First off, dance is common to all cultures but the Scottish take their traditions very seriously and that’s a good thing. The dedication to tradition has enabled the preservation of Scottish dancing dating far back over time. There are variations that exist for Scottish dancing which include Ceilidh Dancing, Scottish Country Dancing, and Highland Dancing.
The Ceilidh dances are easy to learn, good exercise and once you know the steps, you can join in Ceilidh dances all over the world. No experience is necessary. At every Ceilidh Dance where the Roaring Kelly Band played, the musicians and fellow dancers are always happy to show beginners the steps. You’re also under the eye of our professional caller, Rinthy Aman, who stays with you every step of the way – walking you through the moves and calling out helpful hints. The emphasis is on having fun and being sociable.

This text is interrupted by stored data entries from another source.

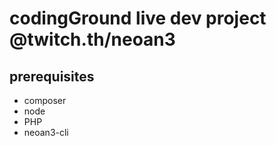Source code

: # codingGround live dev project @twitch.th/neoan3

## prerequisites

- composer
- node
- PHP
- neoan3-cli
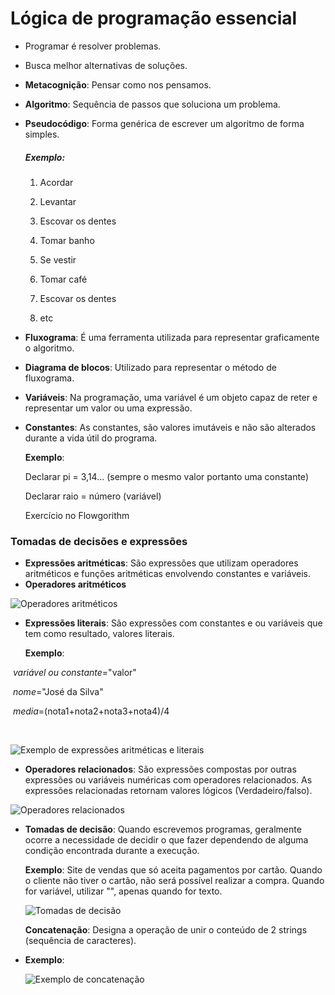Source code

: # Lógica de programação essencial



- Programar é resolver problemas.
- Busca melhor alternativas de soluções.

- **Metacognição**: Pensar como nos pensamos.

- **Algoritmo**: Sequência de passos que soluciona um problema.

- **Pseudocódigo**: Forma genérica de escrever um algoritmo de forma simples.

  ##### Exemplo:

  1.  Acordar

  2. Levantar

  3. Escovar os dentes

  4. Tomar banho

  5. Se vestir

  6. Tomar café

  7. Escovar os dentes

  8. etc

     

- **Fluxograma**: É uma ferramenta utilizada para representar graficamente o algoritmo.

- **Diagrama de blocos**: Utilizado para representar o método de fluxograma.

- **Variáveis**: Na programação, uma variável é um objeto capaz de reter e representar um valor ou uma expressão.

- **Constantes**: As constantes, são valores imutáveis e não são alterados durante a vida útil do programa.

   **Exemplo**:

   Declarar pi = 3,14... (sempre o mesmo valor portanto uma constante)

   Declarar raio = número (variável)

  Exercício no Flowgorithm

### Tomadas de decisões e expressões

- **Expressões aritméticas**: São expressões que utilizam operadores aritméticos e funções aritméticas envolvendo constantes e variáveis.
- **Operadores aritméticos**

![Operadores aritméticos](https://user-images.githubusercontent.com/91347461/153034780-89a795e3-5296-4fe2-9019-b20ba01c0b21.png)

- **Expressões literais**: São expressões com constantes e ou variáveis que tem como resultado, valores literais.

  **Exemplo**:

​		*variável ou constante*="valor"

​		*nome*="José da Silva"

​		*media*=(nota1+nota2+nota3+nota4)/4

​	

![Exemplo de expressões aritméticas e  literais](https://user-images.githubusercontent.com/91347461/153034296-5b4445d1-0d02-44b8-a545-1758b6a6bb31.png)



- **Operadores relacionados**: São expressões compostas por outras expressões ou variáveis numéricas com operadores relacionados. As expressões relacionadas retornam valores lógicos (Verdadeiro/falso).

![Operadores relacionados](https://user-images.githubusercontent.com/91347461/153033752-457c3d4a-bd7e-4a7f-9925-33612c360af2.png)



- **Tomadas de decisão**: Quando escrevemos programas, geralmente ocorre a necessidade de decidir o que fazer dependendo de alguma condição encontrada durante a execução.

  **Exemplo**: Site de vendas que só aceita pagamentos por cartão. Quando o cliente não tiver o cartão, não será possível realizar a compra. Quando for variável, utilizar "", apenas quando for texto.

  ![Tomadas de decisão](https://user-images.githubusercontent.com/91347461/153032878-70be9ebf-28fd-4e17-94c1-a3cf7d0fb28e.png)

  

  **Concatenação**: Designa a operação de unir o conteúdo de 2 strings (sequência de caracteres).

- **Exemplo**:

  ![Exemplo de concatenação](https://user-images.githubusercontent.com/91347461/153035269-8ebbf322-3ce2-4777-b9e2-426ef4868d45.png)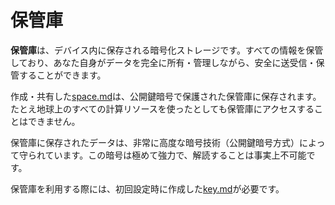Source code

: # 保管庫

**保管庫**は、デバイス内に保存される暗号化ストレージです。すべての情報を保管しており、あなた自身がデータを完全に所有・管理しながら、安全に送受信・保管することができます。

作成・共有した[space.md](space.md "mention")は、公開鍵暗号で保護された保管庫に保存されます。たとえ地球上のすべての計算リソースを使ったとしても保管庫にアクセスすることはできません。

保管庫に保存されたデータは、非常に高度な暗号技術（公開鍵暗号方式）によって守られています。この暗号は極めて強力で、解読することは事実上不可能です。

保管庫を利用する際には、初回設定時に作成した[key.md](key.md "mention")が必要です。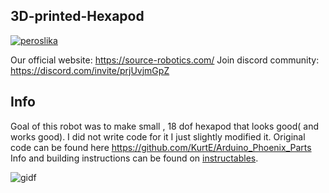 ## 3D-printed-Hexapod

[![peroslika](https://user-images.githubusercontent.com/30388414/41651045-da065c62-747f-11e8-8b54-8c49339c4c88.jpg)](https://www.youtube.com/watch?v=POgCWFzcNkg)

Our official website: https://source-robotics.com/
Join discord community: https://discord.com/invite/prjUvjmGpZ
## Info
Goal of this robot was to make small , 18 dof hexapod that looks good( and works good).
I did not write code for it I just slightly modified it.
Original code can be found here https://github.com/KurtE/Arduino_Phoenix_Parts
Info and building instructions can be found on [instructables](https://www.instructables.com/id/3D-Printed-18DOF-Hexapod/).

![gidf](https://user-images.githubusercontent.com/30388414/41651405-ccbb13bc-7480-11e8-8871-db87475be7c5.gif)

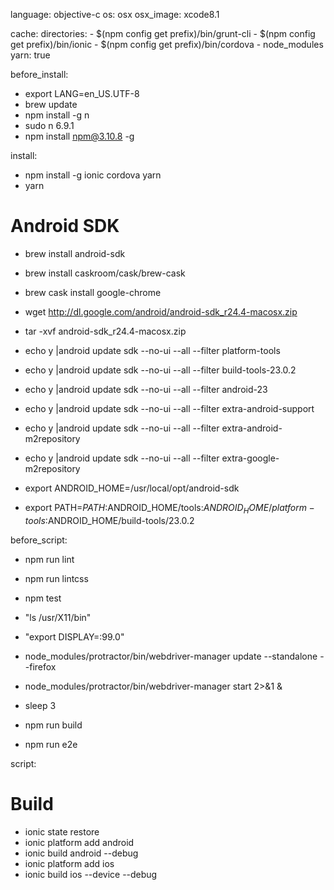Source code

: 


language: objective-c
os: osx
osx_image: xcode8.1

cache:
  directories:
    - $(npm config get prefix)/bin/grunt-cli
    - $(npm config get prefix)/bin/ionic
    - $(npm config get prefix)/bin/cordova
    - node_modules
  yarn: true

before_install:
  - export LANG=en_US.UTF-8
  - brew update
  - npm install -g n
  - sudo n 6.9.1
  - npm install npm@3.10.8 -g

install:
  - npm install -g ionic cordova yarn
  - yarn

  # Android SDK
  - brew install android-sdk
  - brew install caskroom/cask/brew-cask
  - brew cask install google-chrome

  -  wget http://dl.google.com/android/android-sdk_r24.4-macosx.zip
  -  tar -xvf android-sdk_r24.4-macosx.zip

  -  echo y |android update sdk --no-ui --all --filter platform-tools
  -  echo y |android update sdk --no-ui --all --filter build-tools-23.0.2
  -  echo y |android update sdk --no-ui --all --filter android-23
  -  echo y |android update sdk --no-ui --all --filter extra-android-support
  -  echo y |android update sdk --no-ui --all --filter extra-android-m2repository
  -  echo y |android update sdk --no-ui --all --filter extra-google-m2repository

  -  export ANDROID_HOME=/usr/local/opt/android-sdk
  -  export PATH=${PATH}:$ANDROID_HOME/tools:$ANDROID_HOME/platform-tools:$ANDROID_HOME/build-tools/23.0.2

before_script:
  - npm run lint
  - npm run lintcss
  - npm test

  - "ls /usr/X11/bin"
  - "export DISPLAY=:99.0"
  - node_modules/protractor/bin/webdriver-manager update --standalone --firefox
  - node_modules/protractor/bin/webdriver-manager start 2>&1 &
  - sleep 3
  - npm run build
  - npm run e2e

script:

  # Build
  - ionic state restore
  - ionic platform add android
  - ionic build android --debug
  - ionic platform add ios
  - ionic build ios --device --debug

Most of the Ceilidh dances are repetitive in nature and danced with couples in a circle where the dance continues until the original couple moves back to the top but these circle dances can keep moving until the dancers have had enough fun and need a short break before the next dance ensues. Our caller usually starts the Ceilidh with the classic Gay Gordons and makes sure as many folks who are capable of standing get involved.
The Gay Gordons is a type of dance that first gained popularity in the late 19th century. The name also alludes to the Scottish regiment, the Gordon Highlanders, a British Army regiment from 1881 until 1994 that took its name from the Clan Gordon. The regiment recruited principally from Aberdeen and the area of northeast Scotland.
The Gay Gordons starts with all couples facing counter-clockwise (or anti-clockwise as they say in Scotland) with the lady on the outside of the circle and the gentleman on the inside.
- With the gentleman’s right hand joined with lady’s right hand above the lady’s right shoulder and gentlemans left hand holding the lady’s left in front at waist level, walk forward four steps, starting on left foot for gentlemen and right foot for the lady.
- Still moving in the same direction, and without letting go, pivot on the spot (so the gentleman’s left hand is now behind the lady and the right hand is in front) and take four steps backwards.
- Repeat in the opposite direction by moving forward then pivot and take four steps backwards. The couple will now end up in the same place where they started.
- Drop left hands, raise right hands above the lady’s head while the lady pivots on the spot.
- Join hands in a ballroom hold and polka around moving the circle forward.